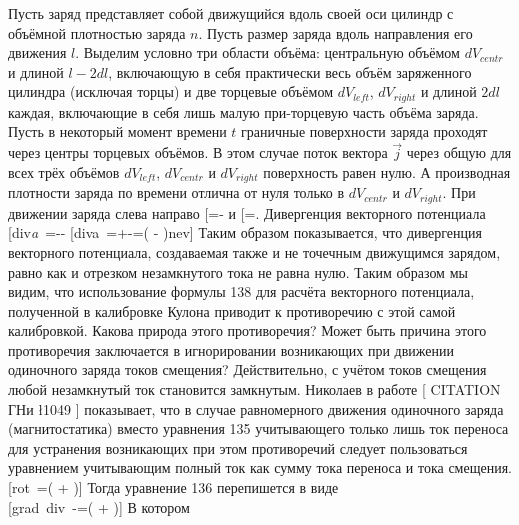 \documentclass[11pt]{article}
\begin{document}
Пусть заряд представляет собой движущийся вдоль своей оси цилиндр с
объёмной плотностью заряда \(n\). Пусть размер заряда вдоль направления
его движения \(l\). Выделим условно три области объёма: центральную
объёмом \(d{{V}_{centr}}\) и длиной \(l-2dl\), включающую в себя
практически весь объём заряженного цилиндра (исключая торцы) и две
торцевые объёмом \(d{{V}_{left}}\), \(d{{V}_{right}}\) и длиной \(2dl\)
каждая, включающие в себя лишь малую при-торцевую часть объёма заряда.
Пусть в некоторый момент времени \(t\) граничные поверхности заряда
проходят через центры торцевых объёмов. В этом случае поток вектора
\(\overrightarrow{j}\) через общую для всех трёх объёмов
\(d{{V}_{left}}\), \(d{{V}_{centr}}\) и \(d{{V}_{right}}\) поверхность
равен нулю. А производная плотности заряда по времени отлична от нуля
только в \(d{{V}_{centr}}\) и \(d{{V}_{right}}\). При движении заряда
слева направо
{[}=-\frac{nev}{2dl}{]} и
{[}=\frac{nev}{2dl}{]}.
Дивергенция векторного потенциала
{[}di{{v}\emph{{a}}~=--\int{\left( \frac{1}{{{R}_{right}}}\frac{\partial }{\partial t}{{\rho }_{right}} \right)d{{V}_{right}}}{]}
{[}di{{v}}{a}}~=+-=\left(
- \right)nev{]} Таким
образом показывается, что дивергенция векторного потенциала, создаваемая
также и не точечным движущимся зарядом, равно как и отрезком
незамкнутого тока не равна нулю. Таким образом мы видим, что
использование формулы 138 для расчёта векторного потенциала, полученной
в калибровке Кулона приводит к противоречию с этой самой калибровкой.
Какова природа этого противоречия? Может быть причина этого противоречия
заключается в игнорировании возникающих при движении одиночного заряда
токов смещения? Действительно, с учётом токов смещения любой незамкнутый
ток становится замкнутым. Николаев в работе {[} CITATION ГНи \l 1049 {]}
показывает, что в случае равномерного движения одиночного заряда
(магнитостатика) вместо уравнения 135 учитывающего только лишь ток
переноса для устранения возникающих при этом противоречий следует
пользоваться уравнением учитывающим полный ток как сумму тока переноса и
тока смещения. {[}rot~=\left(
+{{}\emph{{}} \right){]} Тогда
уравнение 136 перепишется в виде\\
{[}grad~div~-\Delta {}=\left(
+{{}}{}} \right){]} В котором
\end{document}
------------------------------------
§ **INSTRUCTIONS FOR THE TASK**:
From the line holding "практически весь объём" to the line holding "равен нулю. А", inclusive, restate each line above exactly as written.

§ **ANSWER FOR THIS EXERCISE**:
практически весь объём заряженного цилиндра (исключая торцы) и две
торцевые объёмом \(d{{V}_{left}}\), \(d{{V}_{right}}\) и длиной \(2dl\)
каждая, включающие в себя лишь малую при-торцевую часть объёма заряда.
Пусть в некоторый момент времени \(t\) граничные поверхности заряда
проходят через центры торцевых объёмов. В этом случае поток вектора
\(\overrightarrow{j}\) через общую для всех трёх объёмов
\(d{{V}_{left}}\), \(d{{V}_{centr}}\) и \(d{{V}_{right}}\) поверхность
равен нулю. А производная плотности заряда по времени отлична от нуля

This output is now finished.